Failure to Conduct Accurate PASRR Screenings
Penalty
Summary
The facility failed to obtain an accurate Pre-Admission Screening and Resident Review (PASRR) for a resident prior to their re-admission. The resident was initially admitted and later readmitted without any mental health diagnoses recorded. However, the resident's medication administration record indicated the use of psychotropic medication for anxiety, and the care plan noted a risk for adverse reactions related to psychotropic medication use. An updated Level I PASRR later revealed diagnoses of anxiety disorder, depressive disorder, adjustment disorder, and a history of PTSD, but still concluded that a Level II PASRR was not required.
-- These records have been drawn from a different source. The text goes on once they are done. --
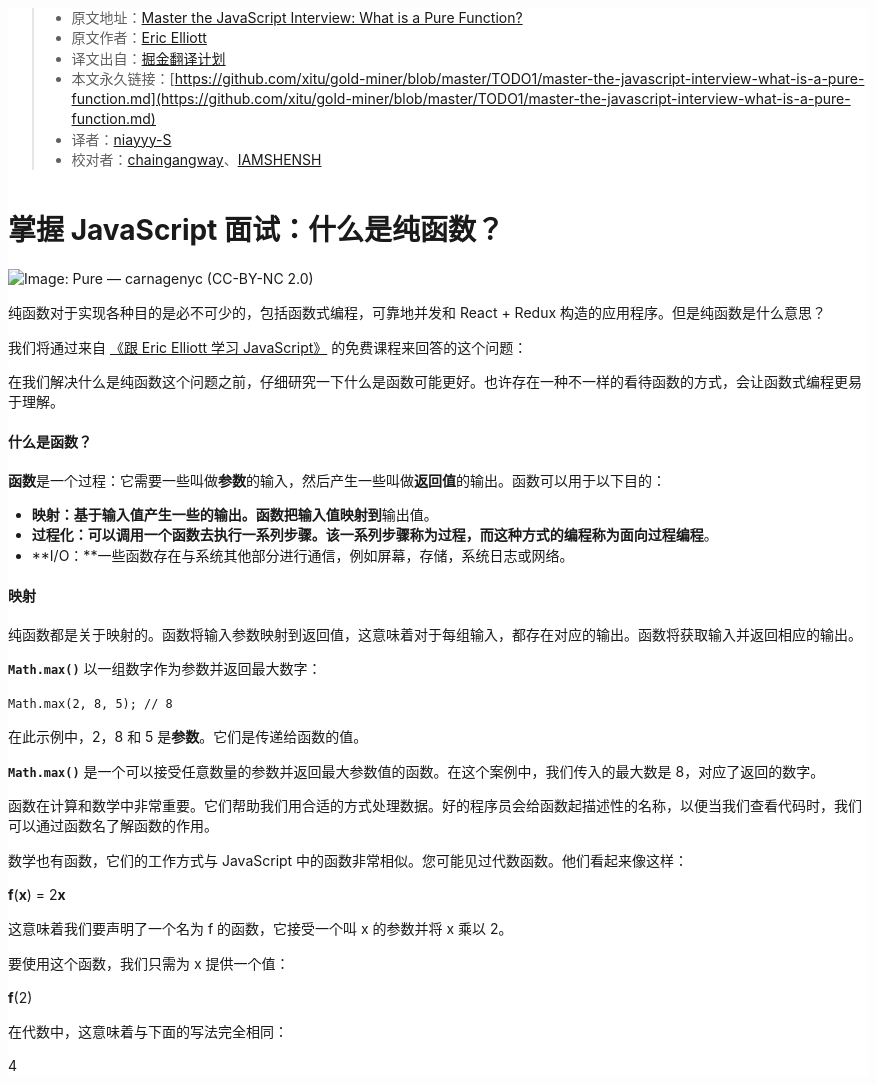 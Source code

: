 > * 原文地址：[Master the JavaScript Interview: What is a Pure Function?](https://medium.com/javascript-scene/master-the-javascript-interview-what-is-a-pure-function-d1c076bec976)
> * 原文作者：[Eric Elliott](https://medium.com/@_ericelliott)
> * 译文出自：[掘金翻译计划](https://github.com/xitu/gold-miner)
> * 本文永久链接：[https://github.com/xitu/gold-miner/blob/master/TODO1/master-the-javascript-interview-what-is-a-pure-function.md](https://github.com/xitu/gold-miner/blob/master/TODO1/master-the-javascript-interview-what-is-a-pure-function.md)
> * 译者：[niayyy-S](https://github.com/niayyy-S)
> * 校对者：[chaingangway](https://github.com/chaingangway)、[IAMSHENSH](https://github.com/IAMSHENSH)

# 掌握 JavaScript 面试：什么是纯函数？

![Image: Pure — carnagenyc (CC-BY-NC 2.0)](https://cdn-images-1.medium.com/max/2048/1*gF8oCkYNvktBbAAG-nxYrg.jpeg)

纯函数对于实现各种目的是必不可少的，包括函数式编程，可靠地并发和 React + Redux 构造的应用程序。但是纯函数是什么意思？

我们将通过来自 [《跟 Eric Elliott 学习 JavaScript》](http://ericelliottjs.com/product/lifetime-access-pass/) 的免费课程来回答的这个问题：

在我们解决什么是纯函数这个问题之前，仔细研究一下什么是函数可能更好。也许存在一种不一样的看待函数的方式，会让函数式编程更易于理解。

#### 什么是函数？

**函数**是一个过程：它需要一些叫做**参数**的输入，然后产生一些叫做**返回值**的输出。函数可以用于以下目的：

* **映射：**基于输入值产生一些的输出。函数把输入值**映射到**输出值。
* **过程化：**可以调用一个函数去执行一系列步骤。该一系列步骤称为过程，而这种方式的编程称为**面向过程编程**。
* **I/O：**一些函数存在与系统其他部分进行通信，例如屏幕，存储，系统日志或网络。

#### 映射

纯函数都是关于映射的。函数将输入参数映射到返回值，这意味着对于每组输入，都存在对应的输出。函数将获取输入并返回相应的输出。

**`Math.max()`** 以一组数字作为参数并返回最大数字：

```
Math.max(2, 8, 5); // 8
```

在此示例中，2，8 和 5 是**参数**。它们是传递给函数的值。

**`Math.max()`** 是一个可以接受任意数量的参数并返回最大参数值的函数。在这个案例中，我们传入的最大数是 8，对应了返回的数字。

函数在计算和数学中非常重要。它们帮助我们用合适的方式处理数据。好的程序员会给函数起描述性的名称，以便当我们查看代码时，我们可以通过函数名了解函数的作用。

数学也有函数，它们的工作方式与 JavaScript 中的函数非常相似。您可能见过代数函数。他们看起来像这样：

**f**(**x**) = 2**x**

这意味着我们要声明了一个名为 f 的函数，它接受一个叫 x 的参数并将 x 乘以 2。

要使用这个函数，我们只需为 x 提供一个值：

**f**(2)

在代数中，这意味着与下面的写法完全相同：

4
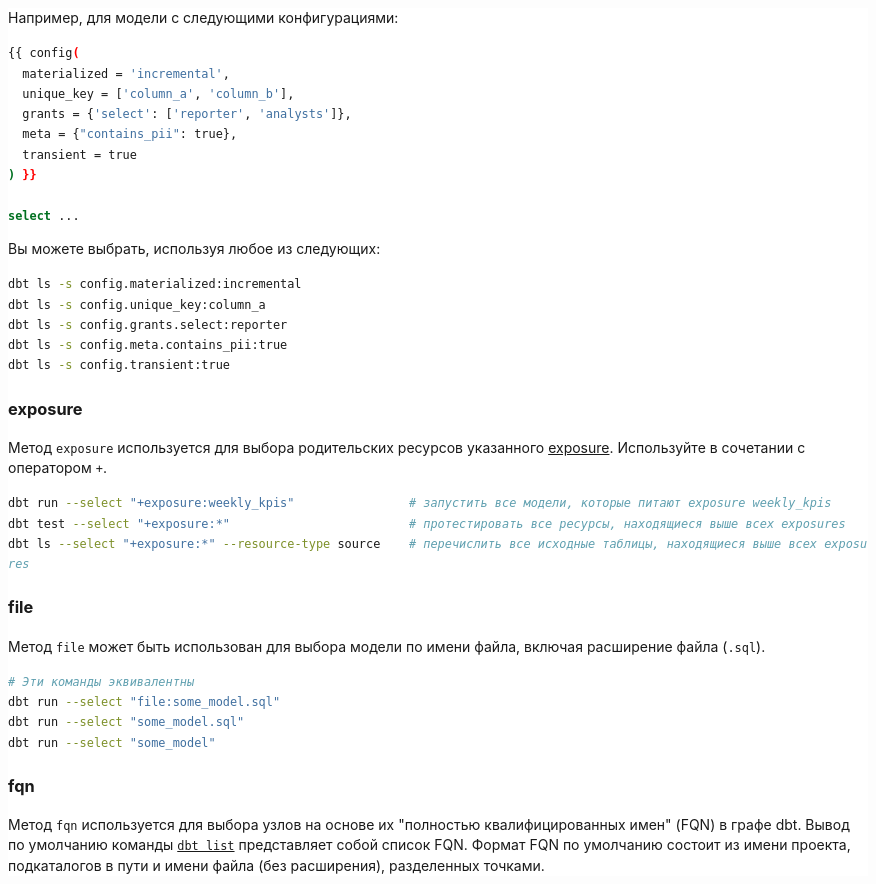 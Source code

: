 Например, для модели с следующими конфигурациями:

```bash
{{ config(
  materialized = 'incremental',
  unique_key = ['column_a', 'column_b'],
  grants = {'select': ['reporter', 'analysts']},
  meta = {"contains_pii": true},
  transient = true
) }}

select ...
```

Вы можете выбрать, используя любое из следующих:
```bash
dbt ls -s config.materialized:incremental
dbt ls -s config.unique_key:column_a
dbt ls -s config.grants.select:reporter
dbt ls -s config.meta.contains_pii:true
dbt ls -s config.transient:true
```

### exposure

Метод `exposure` используется для выбора родительских ресурсов указанного [exposure](/docs/build/exposures). Используйте в сочетании с оператором `+`.

```bash
dbt run --select "+exposure:weekly_kpis"                # запустить все модели, которые питают exposure weekly_kpis
dbt test --select "+exposure:*"                         # протестировать все ресурсы, находящиеся выше всех exposures
dbt ls --select "+exposure:*" --resource-type source    # перечислить все исходные таблицы, находящиеся выше всех exposures
```

### file

Метод `file` может быть использован для выбора модели по имени файла, включая расширение файла (`.sql`).

```bash
# Эти команды эквивалентны
dbt run --select "file:some_model.sql"
dbt run --select "some_model.sql"
dbt run --select "some_model"
```

### fqn

Метод `fqn` используется для выбора узлов на основе их "полностью квалифицированных имен" (FQN) в графе dbt. Вывод по умолчанию команды [`dbt list`](/reference/commands/list) представляет собой список FQN. Формат FQN по умолчанию состоит из имени проекта, подкаталогов в пути и имени файла (без расширения), разделенных точками.
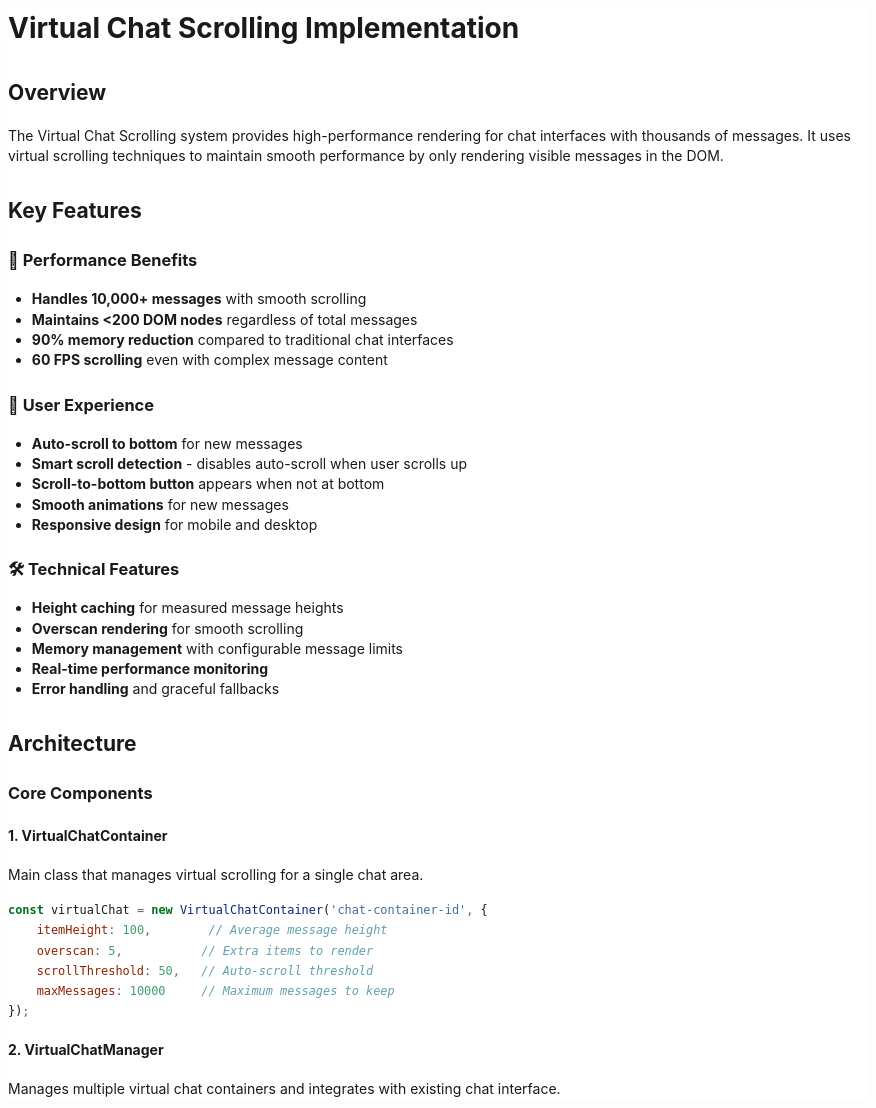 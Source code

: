 # Virtual Chat Scrolling Implementation

## Overview

The Virtual Chat Scrolling system provides high-performance rendering for chat interfaces with thousands of messages. It uses virtual scrolling techniques to maintain smooth performance by only rendering visible messages in the DOM.

## Key Features

### 🚀 **Performance Benefits**
- **Handles 10,000+ messages** with smooth scrolling
- **Maintains <200 DOM nodes** regardless of total messages
- **90% memory reduction** compared to traditional chat interfaces
- **60 FPS scrolling** even with complex message content

### 📱 **User Experience**
- **Auto-scroll to bottom** for new messages
- **Smart scroll detection** - disables auto-scroll when user scrolls up
- **Scroll-to-bottom button** appears when not at bottom
- **Smooth animations** for new messages
- **Responsive design** for mobile and desktop

### 🛠 **Technical Features**
- **Height caching** for measured message heights
- **Overscan rendering** for smooth scrolling
- **Memory management** with configurable message limits
- **Real-time performance monitoring**
- **Error handling** and graceful fallbacks

## Architecture

### Core Components

#### 1. VirtualChatContainer
Main class that manages virtual scrolling for a single chat area.

```javascript
const virtualChat = new VirtualChatContainer('chat-container-id', {
    itemHeight: 100,        // Average message height
    overscan: 5,           // Extra items to render
    scrollThreshold: 50,   // Auto-scroll threshold
    maxMessages: 10000     // Maximum messages to keep
});
```

#### 2. VirtualChatManager
Manages multiple virtual chat containers and integrates with existing chat interface.

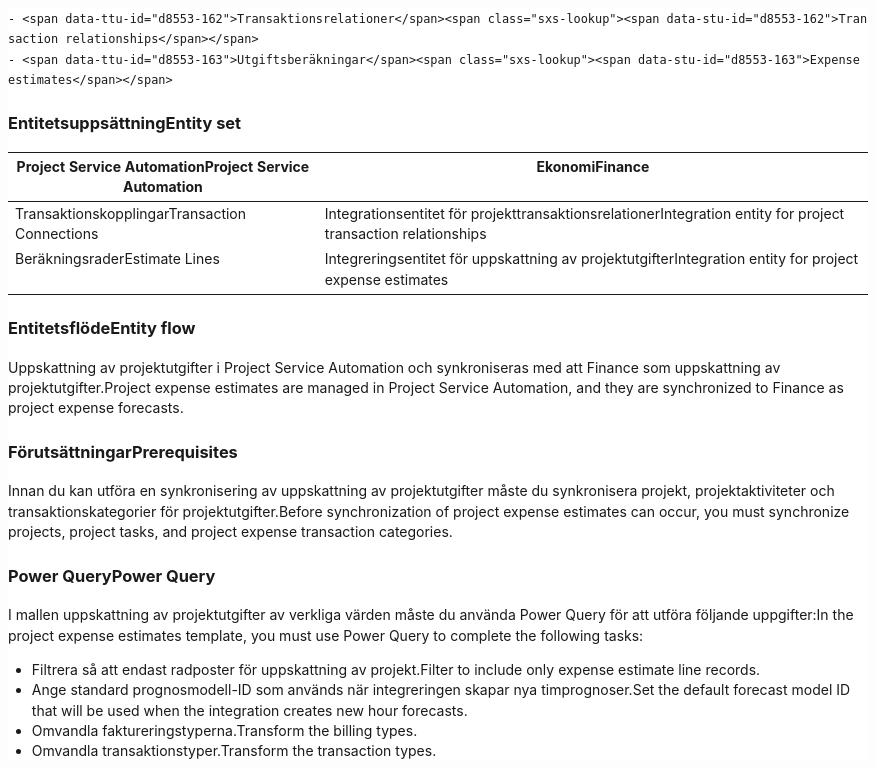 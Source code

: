     - <span data-ttu-id="d8553-162">Transaktionsrelationer</span><span class="sxs-lookup"><span data-stu-id="d8553-162">Transaction relationships</span></span> 
    - <span data-ttu-id="d8553-163">Utgiftsberäkningar</span><span class="sxs-lookup"><span data-stu-id="d8553-163">Expense estimates</span></span>

### <a name="entity-set"></a><span data-ttu-id="d8553-164">Entitetsuppsättning</span><span class="sxs-lookup"><span data-stu-id="d8553-164">Entity set</span></span>

| <span data-ttu-id="d8553-165">Project Service Automation</span><span class="sxs-lookup"><span data-stu-id="d8553-165">Project Service Automation</span></span> | <span data-ttu-id="d8553-166">Ekonomi</span><span class="sxs-lookup"><span data-stu-id="d8553-166">Finance</span></span>                                                  |
|----------------------------|----------------------------------------------------------|
| <span data-ttu-id="d8553-167">Transaktionskopplingar</span><span class="sxs-lookup"><span data-stu-id="d8553-167">Transaction Connections</span></span>    | <span data-ttu-id="d8553-168">Integrationsentitet för projekttransaktionsrelationer</span><span class="sxs-lookup"><span data-stu-id="d8553-168">Integration entity for project transaction relationships</span></span> |
| <span data-ttu-id="d8553-169">Beräkningsrader</span><span class="sxs-lookup"><span data-stu-id="d8553-169">Estimate Lines</span></span>             | <span data-ttu-id="d8553-170">Integreringsentitet för uppskattning av projektutgifter</span><span class="sxs-lookup"><span data-stu-id="d8553-170">Integration entity for project expense estimates</span></span>         |

### <a name="entity-flow"></a><span data-ttu-id="d8553-171">Entitetsflöde</span><span class="sxs-lookup"><span data-stu-id="d8553-171">Entity flow</span></span>

<span data-ttu-id="d8553-172">Uppskattning av projektutgifter i Project Service Automation och synkroniseras med att Finance som uppskattning av projektutgifter.</span><span class="sxs-lookup"><span data-stu-id="d8553-172">Project expense estimates are managed in Project Service Automation, and they are synchronized to Finance as project expense forecasts.</span></span>

### <a name="prerequisites"></a><span data-ttu-id="d8553-173">Förutsättningar</span><span class="sxs-lookup"><span data-stu-id="d8553-173">Prerequisites</span></span>

<span data-ttu-id="d8553-174">Innan du kan utföra en synkronisering av uppskattning av projektutgifter måste du synkronisera projekt, projektaktiviteter och transaktionskategorier för projektutgifter.</span><span class="sxs-lookup"><span data-stu-id="d8553-174">Before synchronization of project expense estimates can occur, you must synchronize projects, project tasks, and project expense transaction categories.</span></span>

### <a name="power-query"></a><span data-ttu-id="d8553-175">Power Query</span><span class="sxs-lookup"><span data-stu-id="d8553-175">Power Query</span></span>

<span data-ttu-id="d8553-176">I mallen uppskattning av projektutgifter av verkliga värden måste du använda Power Query för att utföra följande uppgifter:</span><span class="sxs-lookup"><span data-stu-id="d8553-176">In the project expense estimates template, you must use Power Query to complete the following tasks:</span></span>

- <span data-ttu-id="d8553-177">Filtrera så att endast radposter för uppskattning av projekt.</span><span class="sxs-lookup"><span data-stu-id="d8553-177">Filter to include only expense estimate line records.</span></span>
- <span data-ttu-id="d8553-178">Ange standard prognosmodell-ID som används när integreringen skapar nya timprognoser.</span><span class="sxs-lookup"><span data-stu-id="d8553-178">Set the default forecast model ID that will be used when the integration creates new hour forecasts.</span></span>
- <span data-ttu-id="d8553-179">Omvandla faktureringstyperna.</span><span class="sxs-lookup"><span data-stu-id="d8553-179">Transform the billing types.</span></span>
- <span data-ttu-id="d8553-180">Omvandla transaktionstyper.</span><span class="sxs-lookup"><span data-stu-id="d8553-180">Transform the transaction types.</span></span>
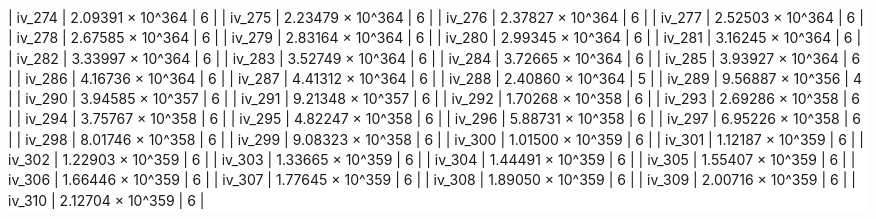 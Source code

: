| iv_274 | 2.09391 × 10^364 | 6 |
| iv_275 | 2.23479 × 10^364 | 6 |
| iv_276 | 2.37827 × 10^364 | 6 |
| iv_277 | 2.52503 × 10^364 | 6 |
| iv_278 | 2.67585 × 10^364 | 6 |
| iv_279 | 2.83164 × 10^364 | 6 |
| iv_280 | 2.99345 × 10^364 | 6 |
| iv_281 | 3.16245 × 10^364 | 6 |
| iv_282 | 3.33997 × 10^364 | 6 |
| iv_283 | 3.52749 × 10^364 | 6 |
| iv_284 | 3.72665 × 10^364 | 6 |
| iv_285 | 3.93927 × 10^364 | 6 |
| iv_286 | 4.16736 × 10^364 | 6 |
| iv_287 | 4.41312 × 10^364 | 6 |
| iv_288 | 2.40860 × 10^364 | 5 |
| iv_289 | 9.56887 × 10^356 | 4 |
| iv_290 | 3.94585 × 10^357 | 6 |
| iv_291 | 9.21348 × 10^357 | 6 |
| iv_292 | 1.70268 × 10^358 | 6 |
| iv_293 | 2.69286 × 10^358 | 6 |
| iv_294 | 3.75767 × 10^358 | 6 |
| iv_295 | 4.82247 × 10^358 | 6 |
| iv_296 | 5.88731 × 10^358 | 6 |
| iv_297 | 6.95226 × 10^358 | 6 |
| iv_298 | 8.01746 × 10^358 | 6 |
| iv_299 | 9.08323 × 10^358 | 6 |
| iv_300 | 1.01500 × 10^359 | 6 |
| iv_301 | 1.12187 × 10^359 | 6 |
| iv_302 | 1.22903 × 10^359 | 6 |
| iv_303 | 1.33665 × 10^359 | 6 |
| iv_304 | 1.44491 × 10^359 | 6 |
| iv_305 | 1.55407 × 10^359 | 6 |
| iv_306 | 1.66446 × 10^359 | 6 |
| iv_307 | 1.77645 × 10^359 | 6 |
| iv_308 | 1.89050 × 10^359 | 6 |
| iv_309 | 2.00716 × 10^359 | 6 |
| iv_310 | 2.12704 × 10^359 | 6 | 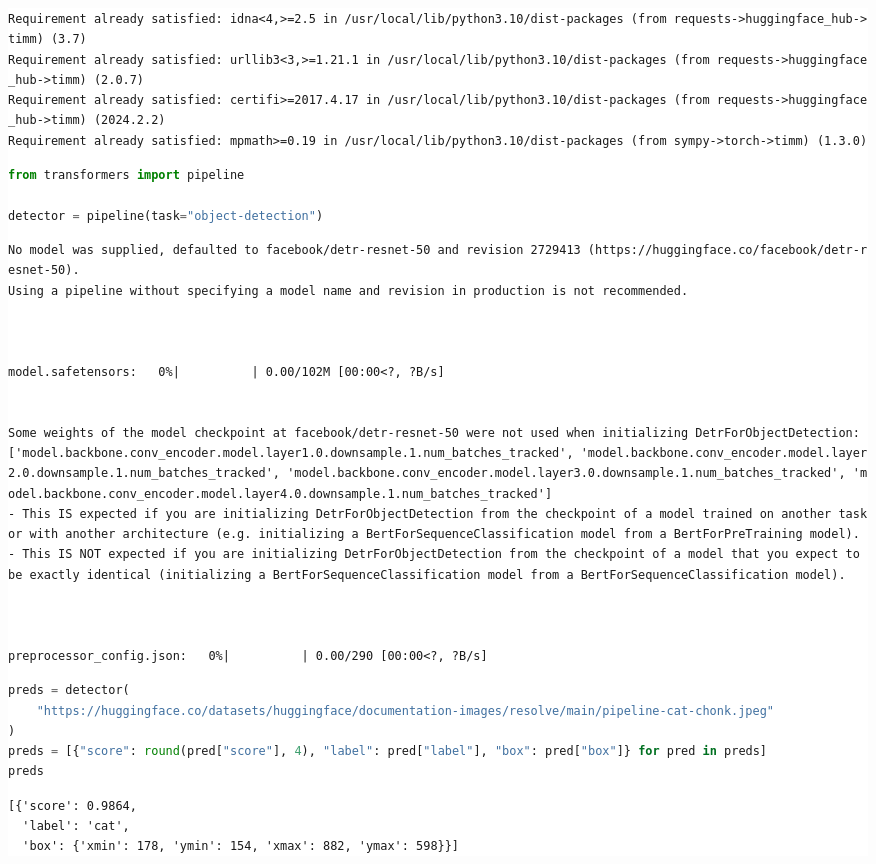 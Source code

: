     Requirement already satisfied: idna<4,>=2.5 in /usr/local/lib/python3.10/dist-packages (from requests->huggingface_hub->timm) (3.7)
    Requirement already satisfied: urllib3<3,>=1.21.1 in /usr/local/lib/python3.10/dist-packages (from requests->huggingface_hub->timm) (2.0.7)
    Requirement already satisfied: certifi>=2017.4.17 in /usr/local/lib/python3.10/dist-packages (from requests->huggingface_hub->timm) (2024.2.2)
    Requirement already satisfied: mpmath>=0.19 in /usr/local/lib/python3.10/dist-packages (from sympy->torch->timm) (1.3.0)



```python
from transformers import pipeline

detector = pipeline(task="object-detection")
```

    No model was supplied, defaulted to facebook/detr-resnet-50 and revision 2729413 (https://huggingface.co/facebook/detr-resnet-50).
    Using a pipeline without specifying a model name and revision in production is not recommended.



    model.safetensors:   0%|          | 0.00/102M [00:00<?, ?B/s]


    Some weights of the model checkpoint at facebook/detr-resnet-50 were not used when initializing DetrForObjectDetection: ['model.backbone.conv_encoder.model.layer1.0.downsample.1.num_batches_tracked', 'model.backbone.conv_encoder.model.layer2.0.downsample.1.num_batches_tracked', 'model.backbone.conv_encoder.model.layer3.0.downsample.1.num_batches_tracked', 'model.backbone.conv_encoder.model.layer4.0.downsample.1.num_batches_tracked']
    - This IS expected if you are initializing DetrForObjectDetection from the checkpoint of a model trained on another task or with another architecture (e.g. initializing a BertForSequenceClassification model from a BertForPreTraining model).
    - This IS NOT expected if you are initializing DetrForObjectDetection from the checkpoint of a model that you expect to be exactly identical (initializing a BertForSequenceClassification model from a BertForSequenceClassification model).



    preprocessor_config.json:   0%|          | 0.00/290 [00:00<?, ?B/s]



```python
preds = detector(
    "https://huggingface.co/datasets/huggingface/documentation-images/resolve/main/pipeline-cat-chonk.jpeg"
)
preds = [{"score": round(pred["score"], 4), "label": pred["label"], "box": pred["box"]} for pred in preds]
preds
```




    [{'score': 0.9864,
      'label': 'cat',
      'box': {'xmin': 178, 'ymin': 154, 'xmax': 882, 'ymax': 598}}]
Additionally, the facility did not ensure that residents with mental illness or suspected mental illness were referred for Level II screening. One resident had a Level I PASRR that did not indicate a need for Level II screening despite having a diagnosis of PTSD and experiencing related symptoms such as nightmares and anxiety. The Director of Nursing stated that the resident did not qualify for a Level II PASRR because they were stable and did not exhibit behaviors. Another resident's Level I PASRR indicated anxiety disorder but did not check depressive disorder, despite the resident having diagnoses of anxiety, major depressive disorder, and adjustment disorder. The Director of Nursing stated that a Level II screen was not needed because the resident's dementia diagnosis was not primary or secondary. The facility's policy requires notification to the state mental health authority for significant changes in residents with mental disorders, but this was not adhered to in these cases.
Plan Of Correction
1. Resident #98's PASRR has been updated to accurately reflect the physical and mental condition of the resident. Resident #15 has been discharged from the facility. Resident #96 has been referred for a Level II PASRR. 2. Director Of Nursing/Social Services Director/Designee have completed a review of current facility residents to verify PASRR accurately reflects the resident and has been submitted for a Level II review if indicated. Follow up based on findings. 3. Staff Development Coordinator/Designee has provided education for Inter Disciplinary Team related to PASRR requirements. 4. Director Of Nursing/Social Services Director/Designee to complete monitoring of admission and readmission residents using the morning meeting process to verify PASRR accuracy and has been referred for a Level II if applicable for a period of 3 months, then quarterly as needed or until substantial compliance is achieved. Findings to be reviewed during the monthly Quality Assurance and Performance Improvement Committee Meeting. Modifications implemented as indicated.